Weakly informative or vague priors

In the plots above, we see that we can tune our prior belief using the mean or even mode to center our beleif and variance as a measure of our strength of belief. For the beta,(6.9,3) this may look like:

\[E[x] = \frac{a}{a+b} = 0.70\]
\[mode(x) = \frac{a-1}{(a+b-2)} = 0.77\]
\[Var(x) = \frac{ab}{(a+b)^2(a+b+1)} = 0.05\]

Tuning the prior to include slightly more confidence in the prior information may suggest a beta(16,6) which reduces the variance to 0.028. These priors are vague in that the mass of the prior is still diffuse allowing the data to drive the posterior through the likelihood.




Sensitivity analysis of priors

The general approach to using priors in models is to start with some justification for a prior, run the analysis, then come up with competing priors and reexamine the conclusions under the alternative priors. The results of the final model and the analysis of the sensitivity of the analysis to the choice of prior are written up as a package.
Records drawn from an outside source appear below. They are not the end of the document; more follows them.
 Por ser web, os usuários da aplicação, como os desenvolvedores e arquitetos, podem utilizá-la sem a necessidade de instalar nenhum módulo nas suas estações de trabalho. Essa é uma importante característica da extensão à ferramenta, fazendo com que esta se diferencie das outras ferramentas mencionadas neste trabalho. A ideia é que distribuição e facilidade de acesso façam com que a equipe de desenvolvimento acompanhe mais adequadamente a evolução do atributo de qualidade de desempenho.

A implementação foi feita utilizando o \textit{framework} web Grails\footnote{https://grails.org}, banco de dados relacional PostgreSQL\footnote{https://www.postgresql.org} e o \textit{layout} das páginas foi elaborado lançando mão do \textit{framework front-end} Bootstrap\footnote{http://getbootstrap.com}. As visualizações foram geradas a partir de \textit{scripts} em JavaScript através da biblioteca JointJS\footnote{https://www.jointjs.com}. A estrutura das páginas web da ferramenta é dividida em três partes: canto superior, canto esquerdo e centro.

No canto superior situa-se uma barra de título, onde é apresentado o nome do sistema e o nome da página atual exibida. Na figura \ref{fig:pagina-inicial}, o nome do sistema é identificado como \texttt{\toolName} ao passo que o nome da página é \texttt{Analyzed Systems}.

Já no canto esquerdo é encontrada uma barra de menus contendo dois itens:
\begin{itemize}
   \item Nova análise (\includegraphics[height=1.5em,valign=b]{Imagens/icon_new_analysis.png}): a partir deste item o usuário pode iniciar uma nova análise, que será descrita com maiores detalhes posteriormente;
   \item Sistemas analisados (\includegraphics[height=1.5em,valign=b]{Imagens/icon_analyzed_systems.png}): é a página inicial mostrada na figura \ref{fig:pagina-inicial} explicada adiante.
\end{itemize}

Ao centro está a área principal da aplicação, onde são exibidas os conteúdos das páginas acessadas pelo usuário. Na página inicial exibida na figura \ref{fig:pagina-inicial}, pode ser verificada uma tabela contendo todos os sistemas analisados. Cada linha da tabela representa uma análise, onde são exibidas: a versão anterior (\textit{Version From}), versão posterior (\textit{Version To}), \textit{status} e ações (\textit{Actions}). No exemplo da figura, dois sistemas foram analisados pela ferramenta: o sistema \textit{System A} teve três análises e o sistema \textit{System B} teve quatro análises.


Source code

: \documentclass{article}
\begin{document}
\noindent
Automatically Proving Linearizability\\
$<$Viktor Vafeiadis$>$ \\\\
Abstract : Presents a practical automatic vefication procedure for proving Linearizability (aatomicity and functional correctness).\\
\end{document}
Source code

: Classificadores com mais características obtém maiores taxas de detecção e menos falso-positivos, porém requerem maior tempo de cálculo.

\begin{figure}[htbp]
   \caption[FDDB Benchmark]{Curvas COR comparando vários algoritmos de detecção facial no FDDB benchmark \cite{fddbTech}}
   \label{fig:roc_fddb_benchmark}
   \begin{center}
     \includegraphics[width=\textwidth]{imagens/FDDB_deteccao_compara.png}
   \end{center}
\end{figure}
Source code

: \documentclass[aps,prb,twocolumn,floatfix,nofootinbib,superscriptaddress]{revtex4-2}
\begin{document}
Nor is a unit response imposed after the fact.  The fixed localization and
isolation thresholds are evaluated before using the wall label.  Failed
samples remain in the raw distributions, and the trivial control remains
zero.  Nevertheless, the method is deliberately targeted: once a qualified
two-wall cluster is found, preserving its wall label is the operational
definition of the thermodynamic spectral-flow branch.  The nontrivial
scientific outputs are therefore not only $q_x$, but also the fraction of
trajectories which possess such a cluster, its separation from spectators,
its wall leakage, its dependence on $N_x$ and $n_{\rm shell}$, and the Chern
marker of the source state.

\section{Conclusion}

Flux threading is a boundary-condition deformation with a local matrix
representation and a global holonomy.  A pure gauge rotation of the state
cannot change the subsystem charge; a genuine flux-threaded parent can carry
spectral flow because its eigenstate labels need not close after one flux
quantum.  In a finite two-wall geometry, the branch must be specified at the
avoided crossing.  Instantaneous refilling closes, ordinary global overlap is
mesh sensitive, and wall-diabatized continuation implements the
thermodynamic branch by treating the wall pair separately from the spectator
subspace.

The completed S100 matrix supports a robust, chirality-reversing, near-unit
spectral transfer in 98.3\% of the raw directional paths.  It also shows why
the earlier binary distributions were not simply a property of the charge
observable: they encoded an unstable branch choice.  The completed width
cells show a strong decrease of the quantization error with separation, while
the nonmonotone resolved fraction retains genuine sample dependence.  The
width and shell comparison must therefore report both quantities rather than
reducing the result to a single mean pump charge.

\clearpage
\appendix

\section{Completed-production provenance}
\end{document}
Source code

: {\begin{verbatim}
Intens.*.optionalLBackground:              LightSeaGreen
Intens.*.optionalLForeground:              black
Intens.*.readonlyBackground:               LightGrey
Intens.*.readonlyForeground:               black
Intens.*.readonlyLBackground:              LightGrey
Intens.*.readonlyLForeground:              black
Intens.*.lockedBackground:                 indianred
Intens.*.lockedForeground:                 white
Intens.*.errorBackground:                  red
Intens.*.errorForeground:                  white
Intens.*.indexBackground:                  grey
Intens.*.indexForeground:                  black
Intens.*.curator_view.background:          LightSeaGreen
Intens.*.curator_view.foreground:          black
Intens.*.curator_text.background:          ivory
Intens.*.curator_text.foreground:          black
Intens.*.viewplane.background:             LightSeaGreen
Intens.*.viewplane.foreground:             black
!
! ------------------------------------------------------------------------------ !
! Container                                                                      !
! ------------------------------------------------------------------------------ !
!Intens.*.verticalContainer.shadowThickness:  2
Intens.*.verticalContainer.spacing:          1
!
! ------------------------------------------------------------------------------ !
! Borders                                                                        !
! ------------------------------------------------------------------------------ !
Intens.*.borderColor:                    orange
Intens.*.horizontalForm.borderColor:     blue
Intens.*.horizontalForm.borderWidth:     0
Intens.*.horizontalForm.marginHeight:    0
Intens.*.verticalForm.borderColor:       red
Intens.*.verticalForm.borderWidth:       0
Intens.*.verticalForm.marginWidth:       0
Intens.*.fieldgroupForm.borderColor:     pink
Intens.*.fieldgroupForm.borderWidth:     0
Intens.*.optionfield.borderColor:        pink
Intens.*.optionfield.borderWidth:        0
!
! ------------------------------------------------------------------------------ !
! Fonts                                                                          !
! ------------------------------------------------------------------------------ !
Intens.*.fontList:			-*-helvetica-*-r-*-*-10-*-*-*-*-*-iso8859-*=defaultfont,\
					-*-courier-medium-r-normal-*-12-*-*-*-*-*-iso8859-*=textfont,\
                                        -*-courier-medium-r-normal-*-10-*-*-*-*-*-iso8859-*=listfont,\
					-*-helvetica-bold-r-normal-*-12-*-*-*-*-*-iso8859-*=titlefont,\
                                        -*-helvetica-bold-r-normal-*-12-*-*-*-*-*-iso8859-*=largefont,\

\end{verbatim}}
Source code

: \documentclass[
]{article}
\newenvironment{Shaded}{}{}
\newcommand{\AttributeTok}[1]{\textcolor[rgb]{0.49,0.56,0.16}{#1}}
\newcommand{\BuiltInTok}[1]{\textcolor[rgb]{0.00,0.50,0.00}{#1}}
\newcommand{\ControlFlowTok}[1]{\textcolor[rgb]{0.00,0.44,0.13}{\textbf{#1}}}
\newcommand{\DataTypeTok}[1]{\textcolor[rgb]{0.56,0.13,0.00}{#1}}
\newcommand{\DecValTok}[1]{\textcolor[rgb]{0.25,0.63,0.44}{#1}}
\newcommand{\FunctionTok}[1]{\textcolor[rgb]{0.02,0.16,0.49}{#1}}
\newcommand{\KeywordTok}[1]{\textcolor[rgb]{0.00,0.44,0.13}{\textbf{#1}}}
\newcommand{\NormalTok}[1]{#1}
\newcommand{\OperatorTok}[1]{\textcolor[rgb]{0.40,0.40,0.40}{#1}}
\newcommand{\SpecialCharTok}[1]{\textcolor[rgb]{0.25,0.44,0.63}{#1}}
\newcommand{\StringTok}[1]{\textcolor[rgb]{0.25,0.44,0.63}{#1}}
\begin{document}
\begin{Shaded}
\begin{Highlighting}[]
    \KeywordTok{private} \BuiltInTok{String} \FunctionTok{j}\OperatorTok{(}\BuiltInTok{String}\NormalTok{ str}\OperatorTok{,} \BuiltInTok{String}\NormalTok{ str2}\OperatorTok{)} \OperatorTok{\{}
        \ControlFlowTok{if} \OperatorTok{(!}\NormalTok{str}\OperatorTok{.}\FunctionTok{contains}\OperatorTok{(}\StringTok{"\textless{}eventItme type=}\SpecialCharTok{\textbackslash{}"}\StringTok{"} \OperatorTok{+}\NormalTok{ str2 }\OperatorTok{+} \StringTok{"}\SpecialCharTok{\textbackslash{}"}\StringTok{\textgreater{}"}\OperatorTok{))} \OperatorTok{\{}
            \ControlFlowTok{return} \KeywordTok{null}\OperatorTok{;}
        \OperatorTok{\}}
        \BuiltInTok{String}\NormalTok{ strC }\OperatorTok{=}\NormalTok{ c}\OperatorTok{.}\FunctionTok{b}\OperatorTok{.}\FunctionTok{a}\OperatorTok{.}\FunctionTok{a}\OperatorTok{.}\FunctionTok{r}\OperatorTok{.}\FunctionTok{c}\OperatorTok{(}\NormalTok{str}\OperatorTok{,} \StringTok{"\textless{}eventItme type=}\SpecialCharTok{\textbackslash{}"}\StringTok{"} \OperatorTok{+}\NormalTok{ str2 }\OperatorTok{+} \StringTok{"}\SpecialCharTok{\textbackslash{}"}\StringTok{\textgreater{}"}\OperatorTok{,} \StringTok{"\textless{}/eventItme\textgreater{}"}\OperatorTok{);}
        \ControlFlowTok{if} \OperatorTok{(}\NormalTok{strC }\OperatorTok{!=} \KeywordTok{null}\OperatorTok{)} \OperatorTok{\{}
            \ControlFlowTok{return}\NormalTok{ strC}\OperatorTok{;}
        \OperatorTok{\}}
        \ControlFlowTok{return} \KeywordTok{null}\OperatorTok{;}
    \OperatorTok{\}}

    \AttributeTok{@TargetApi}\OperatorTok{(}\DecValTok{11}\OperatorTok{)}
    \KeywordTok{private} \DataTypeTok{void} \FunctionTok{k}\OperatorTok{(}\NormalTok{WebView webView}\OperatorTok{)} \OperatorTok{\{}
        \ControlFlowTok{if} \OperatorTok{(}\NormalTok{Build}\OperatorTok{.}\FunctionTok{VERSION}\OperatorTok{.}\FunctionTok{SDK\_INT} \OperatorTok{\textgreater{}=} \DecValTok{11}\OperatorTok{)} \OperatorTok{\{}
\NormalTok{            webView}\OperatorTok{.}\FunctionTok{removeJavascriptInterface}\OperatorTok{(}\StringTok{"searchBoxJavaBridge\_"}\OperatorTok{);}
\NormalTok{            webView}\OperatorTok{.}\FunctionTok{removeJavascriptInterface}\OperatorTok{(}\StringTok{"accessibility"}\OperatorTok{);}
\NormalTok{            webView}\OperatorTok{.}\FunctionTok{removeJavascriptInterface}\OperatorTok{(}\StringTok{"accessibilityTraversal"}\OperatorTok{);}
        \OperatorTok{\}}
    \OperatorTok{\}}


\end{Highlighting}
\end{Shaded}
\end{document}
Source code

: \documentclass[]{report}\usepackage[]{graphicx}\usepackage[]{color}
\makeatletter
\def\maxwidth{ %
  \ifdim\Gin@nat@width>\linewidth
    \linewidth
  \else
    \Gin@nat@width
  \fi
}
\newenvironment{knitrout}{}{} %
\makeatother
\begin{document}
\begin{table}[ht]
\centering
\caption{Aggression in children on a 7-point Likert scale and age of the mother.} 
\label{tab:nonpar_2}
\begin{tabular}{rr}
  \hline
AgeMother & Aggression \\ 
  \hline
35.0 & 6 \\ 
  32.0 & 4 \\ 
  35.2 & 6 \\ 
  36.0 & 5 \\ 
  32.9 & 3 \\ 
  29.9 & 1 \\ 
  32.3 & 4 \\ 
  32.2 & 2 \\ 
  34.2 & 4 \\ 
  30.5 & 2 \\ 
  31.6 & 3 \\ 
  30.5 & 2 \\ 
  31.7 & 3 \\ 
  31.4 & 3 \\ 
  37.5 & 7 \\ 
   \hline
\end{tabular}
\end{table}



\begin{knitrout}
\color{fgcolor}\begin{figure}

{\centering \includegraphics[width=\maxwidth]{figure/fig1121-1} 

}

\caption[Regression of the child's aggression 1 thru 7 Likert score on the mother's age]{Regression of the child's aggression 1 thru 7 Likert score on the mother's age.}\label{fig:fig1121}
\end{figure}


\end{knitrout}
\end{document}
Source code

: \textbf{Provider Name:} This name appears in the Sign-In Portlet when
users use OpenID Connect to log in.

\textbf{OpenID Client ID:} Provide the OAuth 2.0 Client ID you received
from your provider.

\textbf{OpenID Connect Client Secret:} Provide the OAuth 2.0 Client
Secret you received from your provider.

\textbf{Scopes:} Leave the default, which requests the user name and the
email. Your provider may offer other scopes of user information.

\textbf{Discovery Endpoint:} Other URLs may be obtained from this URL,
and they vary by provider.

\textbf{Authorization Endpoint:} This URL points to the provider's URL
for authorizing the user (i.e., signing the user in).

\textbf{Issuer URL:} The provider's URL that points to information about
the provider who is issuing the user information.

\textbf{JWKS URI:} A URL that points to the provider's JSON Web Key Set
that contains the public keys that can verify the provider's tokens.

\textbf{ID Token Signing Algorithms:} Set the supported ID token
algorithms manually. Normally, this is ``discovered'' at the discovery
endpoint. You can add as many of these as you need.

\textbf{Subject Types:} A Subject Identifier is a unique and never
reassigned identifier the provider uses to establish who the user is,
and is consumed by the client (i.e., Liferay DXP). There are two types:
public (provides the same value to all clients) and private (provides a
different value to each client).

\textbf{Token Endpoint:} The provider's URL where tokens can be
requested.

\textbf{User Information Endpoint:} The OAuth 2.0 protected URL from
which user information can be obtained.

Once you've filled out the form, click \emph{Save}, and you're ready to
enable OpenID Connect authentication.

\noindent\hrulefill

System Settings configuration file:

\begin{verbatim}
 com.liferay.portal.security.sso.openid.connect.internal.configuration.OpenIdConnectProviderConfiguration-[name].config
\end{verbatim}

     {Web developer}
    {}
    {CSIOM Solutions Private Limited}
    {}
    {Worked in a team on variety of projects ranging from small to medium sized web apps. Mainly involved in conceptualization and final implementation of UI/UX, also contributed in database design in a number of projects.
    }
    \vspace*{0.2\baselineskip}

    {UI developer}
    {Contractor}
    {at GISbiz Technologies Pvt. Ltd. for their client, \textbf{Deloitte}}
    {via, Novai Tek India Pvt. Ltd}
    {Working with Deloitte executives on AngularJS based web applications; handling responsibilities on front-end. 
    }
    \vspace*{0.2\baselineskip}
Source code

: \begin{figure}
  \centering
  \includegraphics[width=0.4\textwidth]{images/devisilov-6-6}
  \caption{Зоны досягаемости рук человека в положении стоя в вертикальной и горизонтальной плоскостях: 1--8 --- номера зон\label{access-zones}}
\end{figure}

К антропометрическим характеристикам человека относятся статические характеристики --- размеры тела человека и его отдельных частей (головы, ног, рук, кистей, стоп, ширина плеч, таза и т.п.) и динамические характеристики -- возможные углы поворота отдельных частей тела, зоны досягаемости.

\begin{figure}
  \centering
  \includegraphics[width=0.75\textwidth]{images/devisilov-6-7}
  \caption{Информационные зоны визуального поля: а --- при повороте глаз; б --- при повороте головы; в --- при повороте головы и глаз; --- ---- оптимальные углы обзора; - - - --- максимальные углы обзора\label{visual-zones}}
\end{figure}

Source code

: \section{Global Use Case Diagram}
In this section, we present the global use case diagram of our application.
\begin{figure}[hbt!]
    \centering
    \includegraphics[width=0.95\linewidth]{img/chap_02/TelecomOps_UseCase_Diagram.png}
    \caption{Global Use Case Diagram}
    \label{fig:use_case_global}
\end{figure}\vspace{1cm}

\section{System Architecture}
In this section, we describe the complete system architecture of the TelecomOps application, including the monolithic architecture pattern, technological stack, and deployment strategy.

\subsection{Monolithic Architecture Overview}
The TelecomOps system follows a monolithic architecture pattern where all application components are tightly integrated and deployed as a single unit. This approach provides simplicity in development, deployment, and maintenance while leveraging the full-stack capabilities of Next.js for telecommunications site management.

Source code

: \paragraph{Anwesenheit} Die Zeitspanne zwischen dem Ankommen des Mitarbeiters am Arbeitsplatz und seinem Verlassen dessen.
For a discussion of steps and methods to use in a sensitivity analysis, see: Bayesian Data Analysis by Andrew Gelman, John Carlin, Hal Stern, David Dunson, Aki Vehtari, and Donald Rubin.




Likelihood * prior

What we have been talking about is priors and thier influence on the likelihood in development of the posterior. A few examples should help.




Example binomial-beta

Let us first consider the coin toss experiment above, as a reminder, we are given a presumably unfair coin with p(heads)=0.75. Let us collect new data and analyze the posterior. First, we are going to collect a series of tosses, so the likelihood is best given by a binomial distribution. Examining the likelihood from the perspective of the parameter, \(\theta\), we note both that the functional form of the likelihood appears to be that of a beta and the support of a beta, [0,1], vs the valid values of \(\theta\) match.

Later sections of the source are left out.